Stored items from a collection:
★ ★ ★ ★

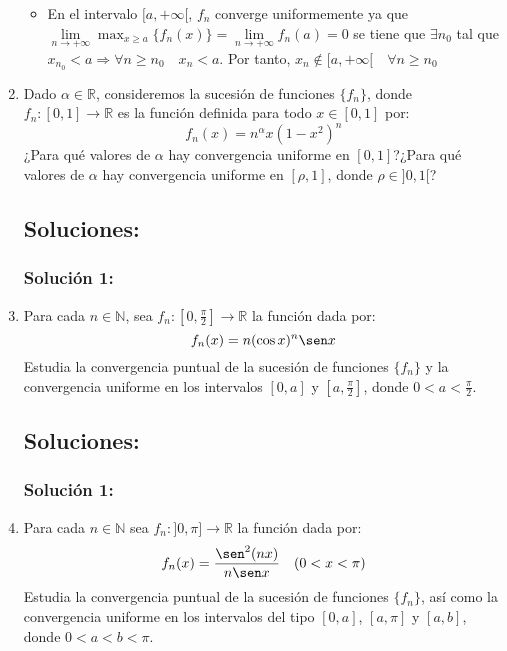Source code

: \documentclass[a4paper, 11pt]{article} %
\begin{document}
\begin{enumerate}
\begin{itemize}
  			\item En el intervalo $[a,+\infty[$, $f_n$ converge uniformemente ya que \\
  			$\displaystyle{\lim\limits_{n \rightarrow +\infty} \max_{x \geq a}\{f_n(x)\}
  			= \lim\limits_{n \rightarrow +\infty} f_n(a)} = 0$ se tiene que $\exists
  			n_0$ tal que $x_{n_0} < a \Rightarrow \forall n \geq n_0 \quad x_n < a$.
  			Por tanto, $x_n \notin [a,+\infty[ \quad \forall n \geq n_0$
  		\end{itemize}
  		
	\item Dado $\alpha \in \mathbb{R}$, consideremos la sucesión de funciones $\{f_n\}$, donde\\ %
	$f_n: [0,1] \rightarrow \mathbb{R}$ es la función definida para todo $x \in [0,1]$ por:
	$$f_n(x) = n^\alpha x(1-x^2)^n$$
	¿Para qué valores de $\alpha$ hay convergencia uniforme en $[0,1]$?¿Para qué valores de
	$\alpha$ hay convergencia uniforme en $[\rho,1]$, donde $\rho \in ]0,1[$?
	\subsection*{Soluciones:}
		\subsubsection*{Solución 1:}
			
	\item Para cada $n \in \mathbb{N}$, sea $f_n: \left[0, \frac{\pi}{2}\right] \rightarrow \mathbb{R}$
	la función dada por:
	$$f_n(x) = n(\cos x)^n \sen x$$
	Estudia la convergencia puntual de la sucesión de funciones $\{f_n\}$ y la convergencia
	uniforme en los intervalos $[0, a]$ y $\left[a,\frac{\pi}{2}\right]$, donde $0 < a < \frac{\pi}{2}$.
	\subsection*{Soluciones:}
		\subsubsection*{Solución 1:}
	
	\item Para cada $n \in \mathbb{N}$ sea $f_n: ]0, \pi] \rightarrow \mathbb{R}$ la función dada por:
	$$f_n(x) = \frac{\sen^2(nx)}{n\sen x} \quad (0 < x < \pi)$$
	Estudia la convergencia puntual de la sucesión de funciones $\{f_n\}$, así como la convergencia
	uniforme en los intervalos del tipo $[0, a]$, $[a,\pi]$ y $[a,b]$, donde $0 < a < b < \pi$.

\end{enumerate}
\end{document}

★ ★ ★ ★

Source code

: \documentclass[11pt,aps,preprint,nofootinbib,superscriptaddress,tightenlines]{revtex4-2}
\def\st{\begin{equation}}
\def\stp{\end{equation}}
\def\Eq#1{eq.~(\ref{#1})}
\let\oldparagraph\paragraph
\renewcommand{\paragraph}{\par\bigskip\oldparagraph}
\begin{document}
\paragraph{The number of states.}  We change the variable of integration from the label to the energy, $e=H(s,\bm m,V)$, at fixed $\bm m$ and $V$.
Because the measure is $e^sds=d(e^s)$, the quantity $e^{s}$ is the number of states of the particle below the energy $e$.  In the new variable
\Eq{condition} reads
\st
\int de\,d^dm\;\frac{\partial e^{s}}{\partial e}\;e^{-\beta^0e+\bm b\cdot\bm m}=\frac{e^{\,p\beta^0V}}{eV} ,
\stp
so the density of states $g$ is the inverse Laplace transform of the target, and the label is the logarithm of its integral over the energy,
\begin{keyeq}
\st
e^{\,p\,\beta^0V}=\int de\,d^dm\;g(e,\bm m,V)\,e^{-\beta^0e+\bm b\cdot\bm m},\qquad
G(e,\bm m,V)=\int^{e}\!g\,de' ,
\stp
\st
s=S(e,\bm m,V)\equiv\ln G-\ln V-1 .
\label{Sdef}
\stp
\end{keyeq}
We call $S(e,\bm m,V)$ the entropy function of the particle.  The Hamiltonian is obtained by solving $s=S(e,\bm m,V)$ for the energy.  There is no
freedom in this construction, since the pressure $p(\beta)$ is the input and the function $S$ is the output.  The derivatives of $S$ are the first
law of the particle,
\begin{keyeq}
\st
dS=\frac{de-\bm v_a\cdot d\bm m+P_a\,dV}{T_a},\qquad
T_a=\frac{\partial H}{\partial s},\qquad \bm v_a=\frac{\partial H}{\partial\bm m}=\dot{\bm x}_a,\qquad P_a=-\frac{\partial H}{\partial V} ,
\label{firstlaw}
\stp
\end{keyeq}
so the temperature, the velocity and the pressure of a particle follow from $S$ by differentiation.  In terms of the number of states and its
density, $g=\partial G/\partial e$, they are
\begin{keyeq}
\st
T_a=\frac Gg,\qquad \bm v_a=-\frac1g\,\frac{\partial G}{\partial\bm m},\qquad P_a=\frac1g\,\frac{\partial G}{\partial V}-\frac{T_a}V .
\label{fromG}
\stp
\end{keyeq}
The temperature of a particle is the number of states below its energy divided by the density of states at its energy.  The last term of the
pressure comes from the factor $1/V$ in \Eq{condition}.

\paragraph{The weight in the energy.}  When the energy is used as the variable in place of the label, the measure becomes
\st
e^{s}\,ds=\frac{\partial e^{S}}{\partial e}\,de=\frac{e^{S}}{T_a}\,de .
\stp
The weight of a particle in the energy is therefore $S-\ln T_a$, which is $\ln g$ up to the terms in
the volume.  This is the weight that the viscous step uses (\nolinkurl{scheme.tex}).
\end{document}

★ ★ ★ ★

Restate word for word the entries above, starting at the line with "uniformemente ya que \\" and ending at the line with "es la función", inclusive, and no others.

• [Output]:
  			\item En el intervalo $[a,+\infty[$, $f_n$ converge uniformemente ya que \\
  			$\displaystyle{\lim\limits_{n \rightarrow +\infty} \max_{x \geq a}\{f_n(x)\}
  			= \lim\limits_{n \rightarrow +\infty} f_n(a)} = 0$ se tiene que $\exists
  			n_0$ tal que $x_{n_0} < a \Rightarrow \forall n \geq n_0 \quad x_n < a$.
  			Por tanto, $x_n \notin [a,+\infty[ \quad \forall n \geq n_0$
  		\end{itemize}
  		
	\item Dado $\alpha \in \mathbb{R}$, consideremos la sucesión de funciones $\{f_n\}$, donde\\ %
	$f_n: [0,1] \rightarrow \mathbb{R}$ es la función definida para todo $x \in [0,1]$ por:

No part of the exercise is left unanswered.